After entering renal tubular cells, cisplatin can rapidly react with the thiol-containing antioxidants glutathione and metallothionein to degrade or inactivate them. Moreover, some antioxidant enzymes, such as glutathione peroxidase, SOD, and glutathione reductase, are also inhibited, leading to increased ROS levels [49]. ROS affect the activity of mitochondrial complex enzymes I–IV, thereby inhibiting the normal transmission of the oxidative respiratory chain and leading to adenosine triphosphate depletion [40]. Then, increased ROS results in lipid peroxidation, changing membrane structure and permeability, which further affect cellular function [50]. Finally, ROS impair amino acids, proteins, and carbohydrates, thus promoting DNA damage and apoptosis. In addition, increased ROS can induce increased expression of FAS-L, FAS, TNFR1, and TNF-α, eventually resulting in apoptosis [45].
Inflammation
Cisplatin-induced nephrotoxicity is associated with the inflammatory response. Renal TNF-α expression is increased in a cisplatin-induced nephrotoxic mouse, and cisplatin-induced renal insufficiency and injury can be significantly alleviated by TNF-α inhibition or knockout, indicating that increased TNF-α expression plays an important role in cisplatin-induced nephrotoxicity [51]. Interestingly, after cisplatin administration, TNF-α in the circulation and urine may be derived from renal epithelial cells rather than immune cells. Moreover, TNF-α induces the production of ROS, further activating the transcription factor, nuclear factor kappa-light-chain-enhancer of activated B cells (NF-κB), which in turn induces the production of proinflammatory cytokines such as TNF-α [52]. The inhibition of NF-κB transcriptional activity by JSH-23 (a kind of NF-κB inhibitor) improves kidney function in mice [53].

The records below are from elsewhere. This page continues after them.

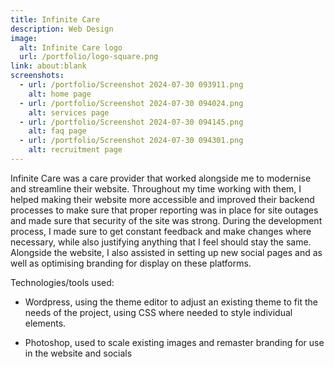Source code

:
 ```yaml
---
title: Infinite Care
description: Web Design
image:
  alt: Infinite Care logo
  url: /portfolio/logo-square.png
link: about:blank
screenshots:
  - url: /portfolio/Screenshot 2024-07-30 093911.png
    alt: home page
  - url: /portfolio/Screenshot 2024-07-30 094024.png
    alt: services page
  - url: /portfolio/Screenshot 2024-07-30 094145.png
    alt: faq page
  - url: /portfolio/Screenshot 2024-07-30 094301.png
    alt: recruitment page
---
```

Infinite Care was a care provider that worked alongside me to modernise and streamline their website. Throughout my time working with them, I helped making their website more accessible and improved their backend processes to make sure that proper reporting was in place for site outages and made sure that security of the site was strong. During the development process, I made sure to get constant feedback and make changes where necessary, while also justifying anything that I feel should stay the same. Alongside the website, I also assisted in setting up new social pages and as well as optimising branding for display on these platforms.

Technologies/tools used:

*   Wordpress, using the theme editor to adjust an existing theme to fit the needs of the project, using CSS where needed to style individual elements.
    
*   Photoshop, used to scale existing images and remaster branding for use in the website and socials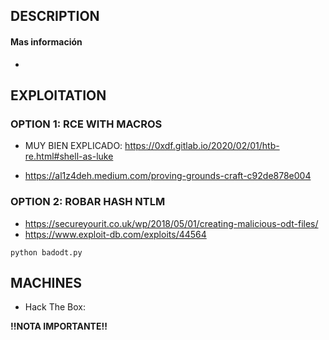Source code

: ## DESCRIPTION



#### Mas información
* 


## EXPLOITATION

### OPTION 1: RCE WITH MACROS

* MUY BIEN EXPLICADO: https://0xdf.gitlab.io/2020/02/01/htb-re.html#shell-as-luke

* https://al1z4deh.medium.com/proving-grounds-craft-c92de878e004

### OPTION 2: ROBAR HASH NTLM
* https://secureyourit.co.uk/wp/2018/05/01/creating-malicious-odt-files/
* https://www.exploit-db.com/exploits/44564
```
python badodt.py 
```

## MACHINES

* Hack The Box: 

**!!NOTA IMPORTANTE!!** 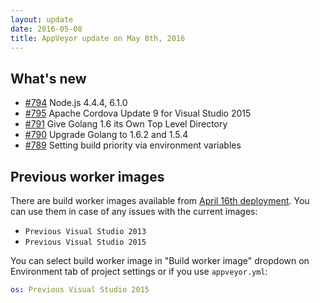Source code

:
```yaml
---
layout: update
date: 2016-05-08
title: AppVeyor update on May 8th, 2016
---
```


## What's new

* [#794](https://github.com/appveyor/ci/issues/794) Node.js 4.4.4, 6.1.0
* [#795](https://github.com/appveyor/ci/issues/795) Apache Cordova Update 9 for Visual Studio 2015
* [#791](https://github.com/appveyor/ci/issues/791) Give Golang 1.6 its Own Top Level Directory
* [#790](https://github.com/appveyor/ci/issues/790) Upgrade Golang to 1.6.2 and 1.5.4
* [#789](https://github.com/appveyor/ci/issues/789) Setting build priority via environment variables

## Previous worker images

There are build worker images available from [April 16th deployment](/updates/2016/04/16). You can use them in case of any issues with the current images:

* `Previous Visual Studio 2013`
* `Previous Visual Studio 2015`

You can select build worker image in "Build worker image" dropdown on Environment tab of project settings or if you use `appveyor.yml`:

```yaml
os: Previous Visual Studio 2015
```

TNF-α activates proinflammatory cytokines and chemokines to trigger oxidative stress, ultimately exacerbating kidney damage. Hydroxyl free radicals produced by cisplatin are involved in the phosphorylation of p38 mitogen-activated protein kinase (p38 MAPK) and the regulation of TNF-α synthesis, ultimately inducing the activation of NF-κB. Therefore, the hydroxyl radical scavenger dimethyl thiourea inhibits p38 MAPK activation and TNF-α mRNA expression in murine kidneys. The inhibition of p38 MAPK reduces the production of TNF-α, thereby effectively protecting against cisplatin-induced kidney damage [54]. Other cytokines, such as transforming growth factor-β, monocyte chemoattractant protein-1 (MCP-1), intercellular adhesion molecule, and heme oxygenase-1 (HO-1), are also associated with cisplatin-induced nephrotoxicity [55]. N-Acetylcysteine (NAC), an antioxidative agent, effectively inhibits inflammation and activation of the complement system to exert renal protection [56]. Mitochondrial dysfunction leads to the formation of O2–, while the inflammatory response induced by cisplatin involves the upregulation of TNF-α, nicotinamide adenine dinucleotide phosphate oxidase, and inducible nitric oxide synthase (iNOS), which directly leads to NO– formation. NO– and O2– produce ONOO–, which has strong oxidation and nitration properties, further inducing apoptosis and necrosis [57].
Autophagy
Autophagy plays an important role in maintaining cellular homeostasis and surviving cisplatin-induced nephrotoxicity. In NRK-52E cells treated with cisplatin, the increases in autophagy and apoptosis were both inhibited after beclin-1 knockdown, indicating that autophagy mediates cell damage [58]. However, another study showed that autophagy inhibition accelerated apoptosis, demonstrating the protective effect of autophagy in cisplatin-induced kidney injury [59]. Moreover, autophagy can prevent AKI and proximal tubule apoptosis caused by cisplatin [60].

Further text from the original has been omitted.